Mr. McConnell’s announcement that he will scuttle the typical August recess, long anticipated and finally confirmed this week, has scrambled the campaign plans of many senators, particularly incumbent Democrats who face an uphill struggle to re-election. Mr. McConnell blames the Democratic minority for pouring molasses in the gears of the Senate, holding hostage hundreds of the president’s nominees for office, particularly in the judiciary. “Due to the historic obstruction by Senate Democrats of the president’s nominees, and the goal of passing appropriations bills prior to the end of the fiscal year,” Mr. McConnell said, “the August recess has been canceled.” Senators will get the first week of August off, and then it’s back to work.

It’s not as if the Senate could get much done if all the senators stayed in town. Like Paul Ryan, the speaker of the House, Mr. McConnell knows better than to put legislation up for a vote when he knows there are not enough votes to pass it, or that it’s legislation the president won’t sign. That’s why immigration legislation is a dead letter this year.

“I don’t know about the House,” Mr. McConnell told a television interviewer, “but in the Senate it’s not on our agenda. I went to immigration early this year, wide open for amendments. The Senate did not want to pass any particular version of it.”

With only a one-vote majority, the Republican senators have little advantage to push through President Trump’s agenda. The Democrats have skillfully exploited this advantage of their own in pursuit of their aim to “resist” everything the majority puts forward.

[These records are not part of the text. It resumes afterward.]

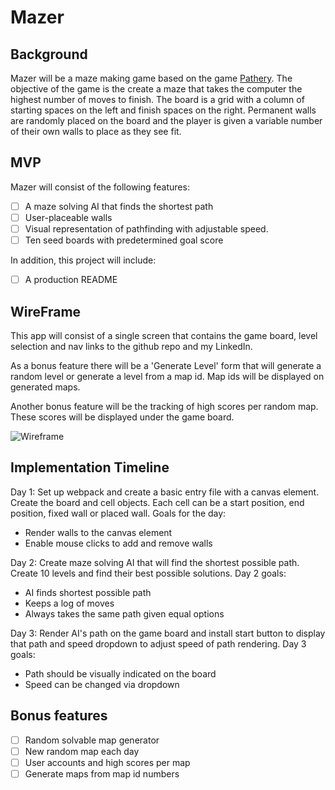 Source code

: # Mazer

## Background

Mazer will be a maze making game based on the game [Pathery](www.pathery.com). The objective of the game is the create a maze that takes the computer the highest number of moves to finish. The board is a grid with a column of starting spaces on the left and finish spaces on the right. Permanent walls are randomly placed on the board and the player is given a variable number of their own walls to place as they see fit.

## MVP

Mazer will consist of the following features:
* [ ] A maze solving AI that finds the shortest path
* [ ] User-placeable walls
* [ ] Visual representation of pathfinding with adjustable speed.
* [ ] Ten seed boards with predetermined goal score

In addition, this project will include:
* [ ] A production README


## WireFrame

This app will consist of a single screen that contains the game board, level selection and nav links to the github repo and my LinkedIn.

As a bonus feature there will be a 'Generate Level' form that will generate a random level or generate a level from a map id. Map ids will be displayed on generated maps.

Another bonus feature will be the tracking of high scores per random map. These scores will be displayed under the game board.

![Wireframe](wireframe.png)

## Implementation Timeline

Day 1: Set up webpack and create a basic entry file with a canvas element. Create the board and cell objects. Each cell can be a start position, end position, fixed wall or placed wall. Goals for the day:

* Render walls to the canvas element
* Enable mouse clicks to add and remove walls

Day 2: Create maze solving AI that will find the shortest possible path. Create 10 levels and find their best possible solutions. Day 2 goals:

* AI finds shortest possible path
* Keeps a log of moves
* Always takes the same path given equal options

Day 3: Render AI's path on the game board and install start button to display that path and speed dropdown to adjust speed of path rendering. Day 3 goals:

* Path should be visually indicated on the board
* Speed can be changed via dropdown

## Bonus features

* [ ] Random solvable map generator
* [ ] New random map each day
* [ ] User accounts and high scores per map
* [ ] Generate maps from map id numbers
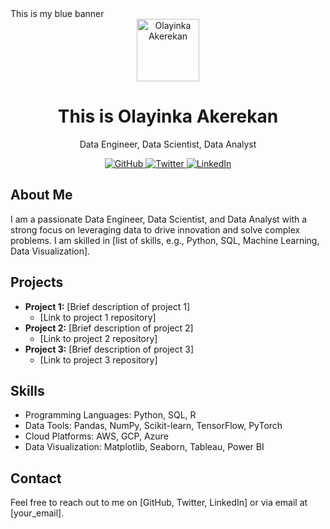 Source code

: <div class="blue-banner">This is my blue banner</div>


<div align="center">
  <img src="https://avatars.githubusercontent.com/u/your_username" width="100px" alt="Olayinka Akerekan">
  <h1>This is Olayinka Akerekan</h1>
  <p>Data Engineer, Data Scientist, Data Analyst</p>
  <p>
    <a href="https://github.com/your_username">
      <img src="https://img.shields.io/badge/GitHub-your_username-blue?style=flat-square&logo=github"
        alt="GitHub" />
    </a>
    <a href="https://twitter.com/your_username">
      <img src="https://img.shields.io/badge/Twitter-your_username-blue?style=flat-square&logo=twitter"
        alt="Twitter" />
    </a>
    <a href="https://www.linkedin.com/in/your_username">
      <img src="https://img.shields.io/badge/LinkedIn-your_username-blue?style=flat-square&logo=linkedin"
        alt="LinkedIn" />
    </a>
  </p>
</div>

## About Me

I am a passionate Data Engineer, Data Scientist, and Data Analyst with a strong focus on leveraging data to drive innovation and solve complex problems. I am skilled in [list of skills, e.g., Python, SQL, Machine Learning, Data Visualization].

## Projects

* **Project 1:** [Brief description of project 1]
  * [Link to project 1 repository]
* **Project 2:** [Brief description of project 2]
  * [Link to project 2 repository]
* **Project 3:** [Brief description of project 3]
  * [Link to project 3 repository]

## Skills

* Programming Languages: Python, SQL, R
* Data Tools: Pandas, NumPy, Scikit-learn, TensorFlow, PyTorch
* Cloud Platforms: AWS, GCP, Azure
* Data Visualization: Matplotlib, Seaborn, Tableau, Power BI

## Contact

Feel free to reach out to me on [GitHub, Twitter, LinkedIn] or via email at [your_email].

This has created a bottleneck of federal appointments. “It’s taking an average of 85 days for a Trump nominee to clear the Senate, compared with 67 days for former President Obama and 44 days for former President George W. Bush,” The Hill, the Capitol Hill political daily, calculates. That the Senate has nonetheless been able to confirm so many conservative federal judges is a testament to Mr. McConnell’s skill, and is likely to do more to cement President Trump’s legacy than anything else. But the Democratic obstruction cuts into time that could be spent on other business, such as passing appropriations bills, for example.

And now it’s cutting into campaign time. In election years, incumbent senators use the August recess to go home and press the flesh. This year far more incumbent Democrats than Republicans are facing voter reckoning. Twenty-six seats at stake are held by Democrats and the independents who caucus with them, and only nine are held by Republicans. Making matters even stickier for the Democrats, 10 of the seats they have to defend are in states that Donald Trump carried in 2016.

Sen. Chuck Schumer of New York, the leader of the Democratic minority, pretends to welcome the cancellation: “We believe this previously unscheduled session time can be put to good use,” he says. But more candid Democrats are nevertheless grousing: “It’s a calculation of raw politics,” complains Sen. Bill Nelson of Florida, facing a tight re-election struggle in a state that the president carried in 2016.

President Trump naturally likes the trimming of the August recess. Just last month he tweeted that “the Senate should get funding done before the August break, or NOT GO HOME [the usual capital letters his]. Wall and Border Security should be included. Also waiting for approval of almost 300 nominations, worst in history. Democrats are doing everything possible to obstruct, all they know how to do. STAY!”

If the scuttled recess succeeds in confirming more Trump nominees and helps Republicans retain the Senate it will show that Mitch McConnell is a majority leader not to be underestimated.